I used to find Bible reading boring mainly because I didn’t understand what I read. But from that day on, I found life in the Word of God. Like my once atheist friend, I couldn’t wait to tell others about what God had done for me.
The encounter I had that day affected every single decision I’ve made since then. I never did make it to medical school and my father was deeply disappointed, but I had peace that God was going to work it out.
Nearly 25 years later, I can say that He truly has. I used to view God as someone to fear and who lived far away in Heaven. But I’m so glad I was wrong. Now, I know He’s a kind, loving Father who loves His children.
As simple as this may sound, one of the most beautiful truths I’m learning more and more each day is that I’m a child of God, a daughter of my Heavenly Father. And one of the joys of my life is discovering what it means to live as one in this broken, sin-filled world.

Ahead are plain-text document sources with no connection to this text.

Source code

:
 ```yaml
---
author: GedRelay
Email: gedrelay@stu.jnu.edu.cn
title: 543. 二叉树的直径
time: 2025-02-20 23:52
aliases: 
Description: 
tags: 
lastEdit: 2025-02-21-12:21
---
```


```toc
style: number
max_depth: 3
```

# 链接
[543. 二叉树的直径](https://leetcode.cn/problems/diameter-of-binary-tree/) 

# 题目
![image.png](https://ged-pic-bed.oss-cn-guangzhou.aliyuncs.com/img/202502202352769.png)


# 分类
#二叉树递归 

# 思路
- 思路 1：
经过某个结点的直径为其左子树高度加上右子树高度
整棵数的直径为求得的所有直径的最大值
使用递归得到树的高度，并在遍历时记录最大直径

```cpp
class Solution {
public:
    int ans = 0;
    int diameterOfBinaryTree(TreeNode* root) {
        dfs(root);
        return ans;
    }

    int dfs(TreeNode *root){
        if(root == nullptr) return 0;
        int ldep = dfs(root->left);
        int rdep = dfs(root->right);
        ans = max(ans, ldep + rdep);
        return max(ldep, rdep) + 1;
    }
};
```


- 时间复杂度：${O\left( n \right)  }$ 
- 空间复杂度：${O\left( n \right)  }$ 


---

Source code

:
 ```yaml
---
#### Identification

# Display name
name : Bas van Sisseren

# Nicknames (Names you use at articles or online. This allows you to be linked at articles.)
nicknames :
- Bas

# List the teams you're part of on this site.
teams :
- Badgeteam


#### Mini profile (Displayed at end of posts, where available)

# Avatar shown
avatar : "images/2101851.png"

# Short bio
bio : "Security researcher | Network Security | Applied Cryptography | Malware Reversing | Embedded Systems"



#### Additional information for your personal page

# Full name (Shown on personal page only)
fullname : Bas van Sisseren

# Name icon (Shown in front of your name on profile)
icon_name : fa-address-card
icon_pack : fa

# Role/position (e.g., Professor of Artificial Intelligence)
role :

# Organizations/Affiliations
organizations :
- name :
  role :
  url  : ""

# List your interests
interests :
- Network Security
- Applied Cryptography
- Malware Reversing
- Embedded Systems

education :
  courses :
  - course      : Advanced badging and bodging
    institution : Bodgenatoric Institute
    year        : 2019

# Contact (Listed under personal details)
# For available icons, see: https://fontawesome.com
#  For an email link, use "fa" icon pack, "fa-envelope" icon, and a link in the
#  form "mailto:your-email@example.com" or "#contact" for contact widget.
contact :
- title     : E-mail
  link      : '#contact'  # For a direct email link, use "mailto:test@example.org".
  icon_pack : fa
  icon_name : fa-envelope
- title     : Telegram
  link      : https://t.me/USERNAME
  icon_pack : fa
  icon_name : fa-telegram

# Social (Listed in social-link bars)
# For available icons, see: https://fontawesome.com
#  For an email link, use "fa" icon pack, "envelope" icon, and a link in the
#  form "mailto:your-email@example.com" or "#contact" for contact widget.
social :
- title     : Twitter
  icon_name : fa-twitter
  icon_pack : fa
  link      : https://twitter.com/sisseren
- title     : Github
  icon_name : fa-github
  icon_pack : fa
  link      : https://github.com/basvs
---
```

The thing that my aunt was so ashamed is something, I’m thankful for today. I know who I am — I’m a Peruvian Indian but most of all I’m a child of God.
I wish I could say that I’d stopped the striving and working hard … overcoming that tendency has been my ongoing journey. On the best days, I live out of a place where I know I’m loved and on the worst days, I have spiritual amnesia. I forget who I am and I crawl back under my shame and my desire to cover up my imperfection and brokenness.
But God is faithful and He always leads us back home.
The tears ran down my face, as I shared my story with my friend, and I had to search my purse for tissue. For God’s love, His deep amazing love for me always overwhelms me in such a wonderful way.
For I am persuaded that neither death nor life, nor angels nor principalities nor powers, nor things present nor things to come, nor height nor depth, nor any other created thing, shall be able to separate us from the love of God which is in Christ Jesus our Lord. Ro.8:38,29
Love this story and these truths! God is truly a loving Father and He is satisfying. Love the way you share your heart with us, Hulda! Keep writing!
Rebekah Dorris says
What a beautiful story, Hulda. Thanks for sharing it.
Melissa Stroh says
That struggle is so very real for so many. Including myself. Thank you for sharing this, Hulda!